Electronic tools of this type comprise sensors, including a torque sensor, for detecting the torque exerted on the mechanical member and other sizes of interest, in order to enable controlled clamping of the mechanical member through appropriate processing means that show the operator various parameters of interest and, if appropriate, control the performance of the clamping operation.

Patent EP2326464 describes a tool of this type in the form of a dynamometric key, which comprises a body, containing the control circuits and processing unit of the key, on one side a handle (advantageously containing rechargeable power supply batteries for the key) and on the other side an arm. On the body there is advantageously a display for showing information and operating data and a keyboard that enables data and controls to be entered. In a relevant seat placed at the end of the arm, a tool head is inserted interchangeably which is to be coupled with the type of mechanical member (e.g. the head of a screw, with male or female coupling) on which the key is intended to act.

The sensors that measure the torque to be exerted on the member to be clamped are placed on the arm and comprise at least one strain gauge, which is a sensor whose electric resistance varies with the deformation that it undergoes itself; therefore, it converts force, pressure, tension, weight, etc. into an electrical resistance that can be measured.

Currently, to perform torque measurements on dynamometric keys with electronic reading, four strain gauge grids are mounted onto the mechanical cell connected in a Wheatstone bridge configuration, as indicated in FIGS. 2 and 3.

The two strain gauge grids that perform the first half bridge are positioned at a first distance D1 from the end of the arm and the other two that perform the second half bridge are positioned at a second distance D2 from the end of the arm. With respect to the axis Y of the rotation that is exerted onto the key during the tightening, the two half bridges are therefore distanced by D1+Lc and D2+Lc, respectively, where Lc represents the “diameter” of the tool head as illustrated in FIGS. 4 and 5.

With such diagram having exact information available on the position along the arm of the key of the two half bridges and of the fulcrum of the lever on the handle and through the two measured deformations ε₁ and ε₂ of the strain gauges, it is possible to calculate the torque exerted on the joint to be tightened also knowing the value Lc (“diameter” of the tool head).

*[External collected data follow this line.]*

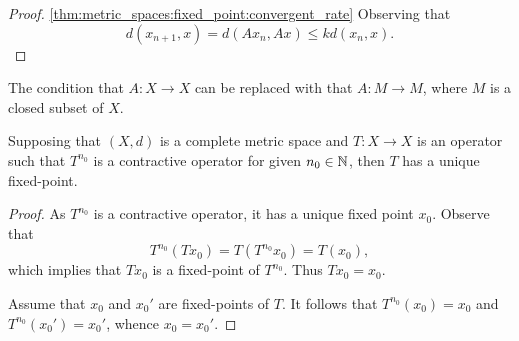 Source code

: \begin{proof}
\ref{thm:metric_spaces:fixed_point:convergent_rate}
Observing that 
\begin{equation*}
    d(x_{n+1}, x) = d(Ax_n, Ax) \le k d(x_n, x). 
\end{equation*}
\end{proof}

\begin{rmk}
The condition that $A: X \to X$ can be replaced with that $A: M \to M$, 
where $M$ is a closed subset of $X$. 
\end{rmk}

\begin{cor}
Supposing that $(X, d)$ is a complete metric space and $T: X \to X$ is an 
operator such that $T^{n_0}$ is a contractive operator for given $n_0 \in 
\mathbb{N}$, then $T$ has a unique fixed-point. 
\end{cor}
\begin{proof}
As $T^{n_0}$ is a contractive operator, it has a unique fixed point $x_0$. 
Observe that 
\begin{equation*}
    T^{n_0}(Tx_0) = T(T^{n_0}x_0) = T(x_0), 
\end{equation*}
which implies that $Tx_0$ is a fixed-point of $T^{n_0}$. 
Thus $Tx_0 = x_0$. 

Assume that $x_0$ and $x_0'$ are fixed-points of $T$. 
It follows that $T^{n_0}(x_0) = x_0$ and $T^{n_0}(x_0') = x_0'$, 
whence $x_0 = x_0'$. 
\end{proof}

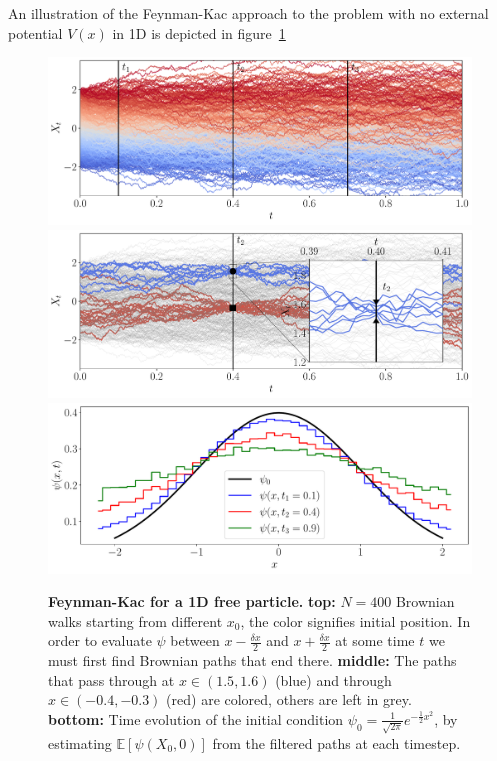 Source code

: An illustration of the Feynman-Kac approach to the problem with no external potential $V(x)$ in 1D is depicted in figure~\ref{fig:fk_1d_example}
\begin{figure}[h]
	\centering
	\subfloat
	{\includegraphics[width = \linewidth]{Chapter2/Figs/Raster/fkac_vs_fplanck_top.pdf}} \\
	\subfloat
	{\includegraphics[width = \linewidth]{Chapter2/Figs/Raster/fkac_vs_fplanck_mid1.pdf}} \\
	\subfloat
	{\includegraphics[width = \linewidth]{Chapter2/Figs/Raster/fkac_vs_fplanck_bottom.pdf}}
	
	\caption[Feynman-Kac for a 1D free particle]{\textbf{Feynman-Kac for a 1D free particle.} \textbf{top:} $N=400$ Brownian walks starting from different $x_0$, the color signifies initial position. In order to evaluate $\psi$ between $x-\frac{\delta x}{2}$ and $x+\frac{\delta x}{2}$ at some time $t$ we must first find Brownian paths that end there. \textbf{middle:} The paths that pass through at $x \in (1.5, 1.6)$ (blue) and through $x \in (-0.4,-0.3)$ (red) are colored, others are left in grey. \textbf{bottom:} Time evolution of the initial condition $\psi_{0} = \frac{1}{\sqrt{2 \pi}} e^{-\frac{1}{2} x^{2}}$, by estimating ${\mathbb{E}}\left[\psi\left(X_{0}, 0\right)\right]$ from the filtered paths at each timestep.}
	\label{fig:fk_1d_example}
\end{figure}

Such measurement system is not very effective as the precision of the measurements depends on the exact knowledge of the position of the strain gauges along the arm. Furthermore, the operator must grip the key ensuring that the fulcrum tip on the handle F is the one pre-set in the key memory. Any changes to the measurement Lc, e.g. due to the use of extensions or similar elements that are interposed between the tool head and the arm, invalidate the measurement and their presence and dimensions are entered into the key memory for performing a corrective calculation of the torque measured by the strain gauges in Wheatstone bridge configuration. Finally, the different position of the two half bridges with respect to the fulcrum determines a different strain that the strain gauges thereof receive. In the configuration of FIG. 1 it was verified that the first half bridge, the one at distance D1, is overstrained. To compensate for that, the arm is made with a first narrower portion (a1 in FIG. 5) and a second wider one (a2 in FIG. 5).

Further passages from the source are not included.